1993–94 Belarusian Cup

Tournament details
- Country: Belarus
- Teams: 28

Final positions
- Champions: Dinamo Minsk (2nd title)
- Runners-up: Fandok Bobruisk

Tournament statistics
- Matches played: 33
- Goals scored: 98 (2.97 per match)
- Top goal scorer(s): Syarhey Herasimets (4 goals)

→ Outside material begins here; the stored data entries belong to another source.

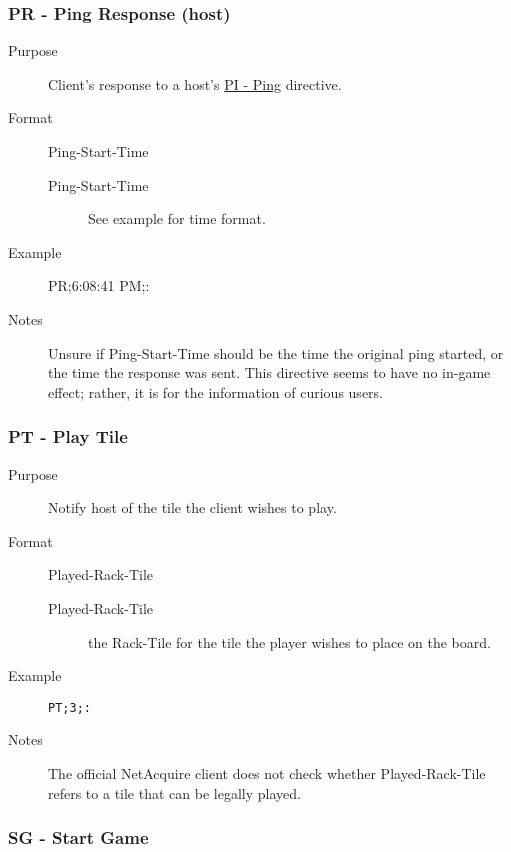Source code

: \documentclass{article}
\providecommand{\wiredata}[1]{\texttt{{#1}}}
\begin{document}

\subsubsection{PR - Ping Response (host)} %
\label{ssub:pr_ping_response_host_}

\begin{description}
  \item[Purpose] Client's response to a host's \hyperref[ssub:pi_ping_client_]{PI - Ping} directive.
  \item[Format] Ping-Start-Time
  \begin{description}
    \item[Ping-Start-Time] See example for time format.
  \end{description}
  \item[Example] PR;6:08:41 PM;:
  \item[Notes] Unsure if Ping-Start-Time should be the time the original ping started, or the time the response was sent. This directive seems to have no in-game effect; rather, it is for the information of curious users.
\end{description}


\subsubsection{PT - Play Tile} %
\label{ssub:pt_play_tile}

\begin{description}
  \item[Purpose] Notify host of the tile the client wishes to play.
  \item[Format] Played-Rack-Tile
  \begin{description}
    \item[Played-Rack-Tile] the Rack-Tile for the tile the player wishes to place on the board.
  \end{description}
  \item[Example] \wiredata{PT;3;:}
  \item[Notes] The official NetAcquire client does not check whether Played-Rack-Tile refers to a tile that can be legally played.
\end{description}


\subsubsection{SG - Start Game} %
\label{ssub:sg_start_game}
\end{document}
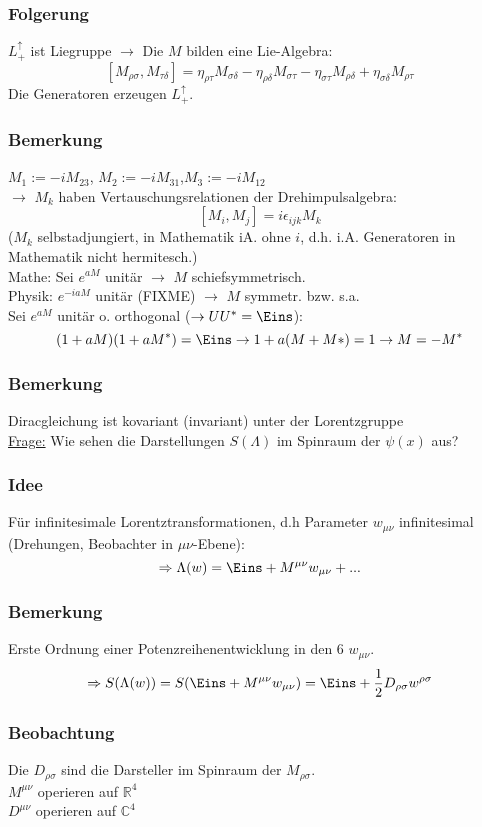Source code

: \documentclass[twoside,a4paper]{scrartcl}
\newcommand{\R}{\mathbb{R}}
\newcommand{\C}{\mathbb{C}}
\renewcommand{\1}{\mathds{1}}
\newcommand{\Ra}{\Rightarrow}
\newcommand{\ra}{\rightarrow}
\renewcommand{\L}{\Lambda}
\renewcommand{\R}{\mathbb{R}}
\renewcommand{\C}{\mathbb{C}}
\begin{document}
\subsubsection*{Folgerung}
$L_+^\uparrow$ ist Liegruppe $\ra$ Die $M$ bilden eine Lie-Algebra:
$$[M_{\rho\sigma},M_{\tau\delta}]=\eta_{\rho\tau}M_{\sigma\delta}-\eta_{\rho\delta}M_{\sigma\tau}-\eta_{\sigma\tau}M_{\rho\delta}+\eta_{\sigma\delta}M_{\rho\tau}$$
Die Generatoren erzeugen $L_+^\uparrow$.
\subsubsection*{Bemerkung}
$M_1:=-iM_{23}$, $M_2:=-iM_{31}$,$M_3:=-iM_{12}$\\
$\ra$ $M_k$ haben Vertauschungsrelationen der Drehimpulsalgebra:
$$[M_i,M_j]=i\epsilon_{ijk}M_k$$
($M_k$ selbstadjungiert, in Mathematik iA. ohne $i$, d.h. i.A. Generatoren in Mathematik nicht hermitesch.)\\
Mathe: Sei $e^{aM}$ unitär $\ra$ $M$ schiefsymmetrisch.\\
Physik: $e^{-iaM}$ unitär (FIXME)  $\ra$ $M$ symmetr. bzw. s.a.\\
Sei $e^{aM}$ unitär o. orthogonal ($\ra UU^*=\Eins$):
$$(1+aM)(1+aM^*)=\Eins \ra 1+a(M+M*)=1 \ra M=-M^*$$
% 
\subsubsection*{Bemerkung}
Diracgleichung ist kovariant (invariant) unter der Lorentzgruppe\\
\underline{Frage:} Wie sehen die Darstellungen $S(\L)$ im Spinraum der $\psi(x)$ aus?
\subsubsection*{Idee}
Für infinitesimale Lorentztransformationen, d.h Parameter $w_{\mu\nu}$ infinitesimal (Drehungen, Beobachter in $\mu\nu$-Ebene):
$$\Ra \L(w)=\Eins+M^{\mu\nu}w_{\mu\nu}+...$$
\subsubsection*{Bemerkung}
Erste Ordnung einer Potenzreihenentwicklung in den 6 $w_{\mu\nu}$.\\
$$\Ra S(\L(w))=S(\Eins+M^{\mu\nu}w_{\mu\nu})=\Eins+\frac{1}{2}D_{\rho\sigma}w^{\rho\sigma}$$
\subsubsection*{Beobachtung}
Die $D_{\rho\sigma}$ sind die Darsteller im Spinraum der $M_{\rho\sigma}$.\\
$M^{\mu\nu}$ operieren auf $\R^4$\\
$D^{\mu\nu}$ operieren auf $\C^4$
\end{document}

= 1993–94 Belarusian Cup =

The 1993–94 Belarusian Cup was the third season of the annual Belarusian football cup competition.

Contrary to the league season, it is conducted in a fall-spring rhythm. The competition began on 3 July 1993 with the first of five rounds and ended on 24 June 1994 with the final at the Dinamo Stadium in Minsk.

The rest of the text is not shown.